(Beginning of Task inputs)

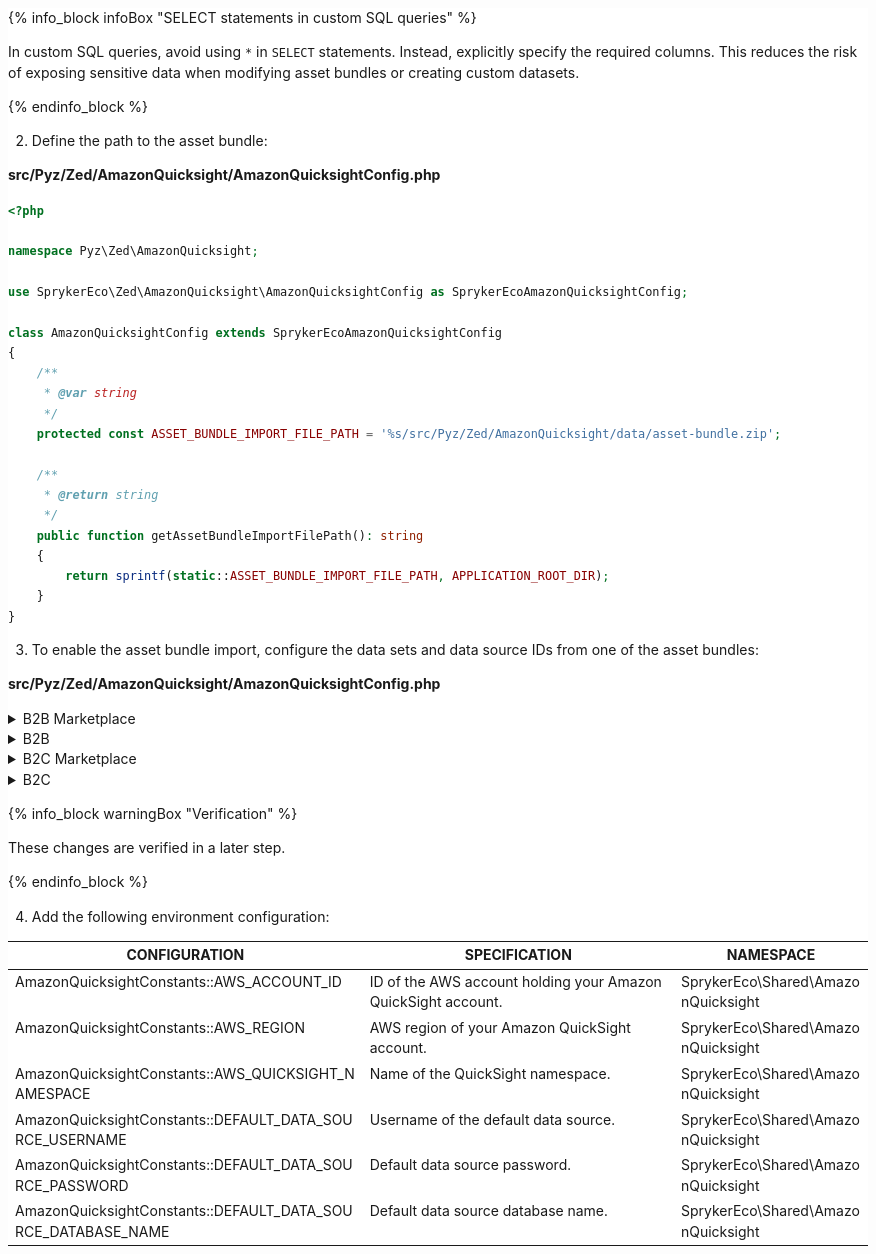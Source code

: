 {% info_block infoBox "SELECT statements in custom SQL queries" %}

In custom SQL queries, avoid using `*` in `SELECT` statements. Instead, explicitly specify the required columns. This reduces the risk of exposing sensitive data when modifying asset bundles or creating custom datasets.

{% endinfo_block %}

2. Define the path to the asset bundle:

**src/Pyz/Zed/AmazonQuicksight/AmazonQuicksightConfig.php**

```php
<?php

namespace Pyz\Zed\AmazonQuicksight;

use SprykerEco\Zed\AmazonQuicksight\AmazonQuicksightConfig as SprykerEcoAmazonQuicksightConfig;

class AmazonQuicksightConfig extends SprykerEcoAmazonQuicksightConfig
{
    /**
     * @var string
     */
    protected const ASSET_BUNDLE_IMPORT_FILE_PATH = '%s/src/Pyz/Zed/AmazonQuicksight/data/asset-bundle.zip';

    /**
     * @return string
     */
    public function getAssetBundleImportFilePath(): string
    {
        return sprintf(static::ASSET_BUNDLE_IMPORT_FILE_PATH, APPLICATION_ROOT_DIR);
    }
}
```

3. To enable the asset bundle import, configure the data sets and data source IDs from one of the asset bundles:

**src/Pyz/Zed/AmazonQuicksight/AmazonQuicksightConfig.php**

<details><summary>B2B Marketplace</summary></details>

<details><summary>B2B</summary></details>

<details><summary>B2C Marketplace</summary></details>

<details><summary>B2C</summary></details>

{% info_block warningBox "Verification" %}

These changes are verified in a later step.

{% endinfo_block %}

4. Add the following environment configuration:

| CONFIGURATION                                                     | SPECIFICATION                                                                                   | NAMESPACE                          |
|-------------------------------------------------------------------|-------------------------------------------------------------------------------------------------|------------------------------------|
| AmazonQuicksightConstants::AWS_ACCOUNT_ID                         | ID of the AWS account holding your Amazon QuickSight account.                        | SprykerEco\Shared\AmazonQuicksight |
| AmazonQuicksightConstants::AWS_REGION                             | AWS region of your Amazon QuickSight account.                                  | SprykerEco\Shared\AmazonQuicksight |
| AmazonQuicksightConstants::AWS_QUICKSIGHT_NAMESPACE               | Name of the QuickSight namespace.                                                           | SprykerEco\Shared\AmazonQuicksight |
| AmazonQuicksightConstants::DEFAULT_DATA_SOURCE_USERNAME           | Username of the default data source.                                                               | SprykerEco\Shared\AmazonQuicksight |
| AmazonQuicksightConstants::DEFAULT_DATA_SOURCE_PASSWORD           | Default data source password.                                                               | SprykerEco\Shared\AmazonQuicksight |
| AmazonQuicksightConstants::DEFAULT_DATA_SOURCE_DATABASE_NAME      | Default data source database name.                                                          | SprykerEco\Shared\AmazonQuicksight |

(End of Task inputs)

Exercise requirements: Copy exactly the line containing "Username of the" and every line after it, ending with the last line of the records above.

Exercise response:
| AmazonQuicksightConstants::DEFAULT_DATA_SOURCE_USERNAME           | Username of the default data source.                                                               | SprykerEco\Shared\AmazonQuicksight |
| AmazonQuicksightConstants::DEFAULT_DATA_SOURCE_PASSWORD           | Default data source password.                                                               | SprykerEco\Shared\AmazonQuicksight |
| AmazonQuicksightConstants::DEFAULT_DATA_SOURCE_DATABASE_NAME      | Default data source database name.                                                          | SprykerEco\Shared\AmazonQuicksight |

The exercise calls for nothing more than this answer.